We’re being subject to four seasons in an hour, or even four seasons in a minute.
The other day I was leading a Jack the Ripper Tour from Aldgate East Underground Station. As a began the introduction the sun came out and Whitechapel High Street positively sparkled. But in the distance we could see the dark menace of heavy cloud drifting ominously towards us. Sure enough, no sooner had we crossed Whitechapel High Street and stepped into Gunthorpe Street than there was a huge crash of thunder and the skies just opened. Hail, rain, it just lashed down.
But then I noticed something quite amazing. Or at least something quite amazing was demonstrated to me. A member of the group began snapping photographs of the cobblestones and of the brickwork of the buildings along Gunthorpe Street. She pointed out that the cobblestones and the red brick of the buildings took on a really atmospheric look in the rain.
This was one of those pause for though revelatory moments.All the other people on the Jack the Ripper Walk paused and began looking at the cobblestones and the brick work and they really did look spookily atmospheric.
For the whole of the rest of the tour we began really noticing the surroundings and its amazing just how different the East End streets are looking during this current rainy season that we here in London are enduring.

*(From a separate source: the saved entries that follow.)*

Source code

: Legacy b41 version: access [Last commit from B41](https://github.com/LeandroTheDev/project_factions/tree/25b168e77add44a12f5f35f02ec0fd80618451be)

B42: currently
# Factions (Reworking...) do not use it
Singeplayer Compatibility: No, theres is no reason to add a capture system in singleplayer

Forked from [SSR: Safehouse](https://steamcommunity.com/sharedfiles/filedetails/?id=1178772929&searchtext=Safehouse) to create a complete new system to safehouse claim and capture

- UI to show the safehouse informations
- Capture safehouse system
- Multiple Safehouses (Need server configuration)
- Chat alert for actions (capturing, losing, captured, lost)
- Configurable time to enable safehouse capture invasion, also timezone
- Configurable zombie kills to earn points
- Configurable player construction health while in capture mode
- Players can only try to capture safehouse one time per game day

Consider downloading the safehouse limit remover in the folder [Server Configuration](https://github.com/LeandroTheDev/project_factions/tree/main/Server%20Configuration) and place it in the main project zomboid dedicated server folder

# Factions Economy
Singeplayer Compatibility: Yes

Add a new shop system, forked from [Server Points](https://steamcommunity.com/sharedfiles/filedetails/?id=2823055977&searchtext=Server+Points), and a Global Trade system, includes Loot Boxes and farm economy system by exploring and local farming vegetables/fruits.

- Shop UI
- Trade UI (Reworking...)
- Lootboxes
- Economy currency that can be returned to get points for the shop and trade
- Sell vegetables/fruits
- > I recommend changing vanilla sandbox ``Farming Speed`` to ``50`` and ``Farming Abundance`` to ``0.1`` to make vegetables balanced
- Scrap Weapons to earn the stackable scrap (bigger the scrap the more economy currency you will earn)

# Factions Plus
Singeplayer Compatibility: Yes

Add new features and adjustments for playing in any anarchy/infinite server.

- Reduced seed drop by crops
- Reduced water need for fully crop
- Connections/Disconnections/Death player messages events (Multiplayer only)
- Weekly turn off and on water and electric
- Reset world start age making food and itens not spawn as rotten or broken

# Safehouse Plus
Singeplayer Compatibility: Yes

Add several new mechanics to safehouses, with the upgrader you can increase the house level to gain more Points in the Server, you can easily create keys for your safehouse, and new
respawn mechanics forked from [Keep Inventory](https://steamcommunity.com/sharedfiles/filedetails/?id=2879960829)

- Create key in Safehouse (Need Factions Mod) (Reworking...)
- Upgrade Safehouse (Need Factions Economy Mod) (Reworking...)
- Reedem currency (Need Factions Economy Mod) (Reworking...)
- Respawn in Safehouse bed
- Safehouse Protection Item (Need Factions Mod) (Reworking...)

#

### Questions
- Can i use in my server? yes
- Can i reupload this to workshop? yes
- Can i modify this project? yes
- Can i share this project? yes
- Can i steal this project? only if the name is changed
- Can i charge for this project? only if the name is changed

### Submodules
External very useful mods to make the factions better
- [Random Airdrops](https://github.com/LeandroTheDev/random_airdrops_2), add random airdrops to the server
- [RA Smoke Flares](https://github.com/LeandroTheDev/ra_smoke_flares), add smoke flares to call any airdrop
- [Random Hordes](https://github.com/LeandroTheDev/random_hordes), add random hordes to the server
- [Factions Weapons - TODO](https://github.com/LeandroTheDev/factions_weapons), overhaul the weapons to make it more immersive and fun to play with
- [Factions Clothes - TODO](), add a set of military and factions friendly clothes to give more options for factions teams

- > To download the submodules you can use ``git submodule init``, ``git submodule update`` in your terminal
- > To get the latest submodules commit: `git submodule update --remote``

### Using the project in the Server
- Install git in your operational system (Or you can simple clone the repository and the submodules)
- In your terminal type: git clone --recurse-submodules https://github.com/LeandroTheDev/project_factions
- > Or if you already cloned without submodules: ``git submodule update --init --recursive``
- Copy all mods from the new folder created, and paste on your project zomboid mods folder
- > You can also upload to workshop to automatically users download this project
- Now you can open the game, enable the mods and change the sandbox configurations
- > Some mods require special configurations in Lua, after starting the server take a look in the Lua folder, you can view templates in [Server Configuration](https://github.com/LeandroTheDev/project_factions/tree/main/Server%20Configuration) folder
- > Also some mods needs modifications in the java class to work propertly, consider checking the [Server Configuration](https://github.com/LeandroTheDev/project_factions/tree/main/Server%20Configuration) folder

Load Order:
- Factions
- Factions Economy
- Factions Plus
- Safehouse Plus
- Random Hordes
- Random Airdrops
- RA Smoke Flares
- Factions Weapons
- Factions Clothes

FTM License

The rain is adding to rather than detracting from the atmosphere of our Jack the Ripper Walks, and those who join us are getting a unique perspective of the streets of Spitalfields and Whitechapel.
And, if nothing else, the current inclement weather has – as this latest news update aptly demonstrates – given us a great conversational point. For, if there’s one thing the English love to talk about – other than the identity of Jack the Ripper – it’s the weather!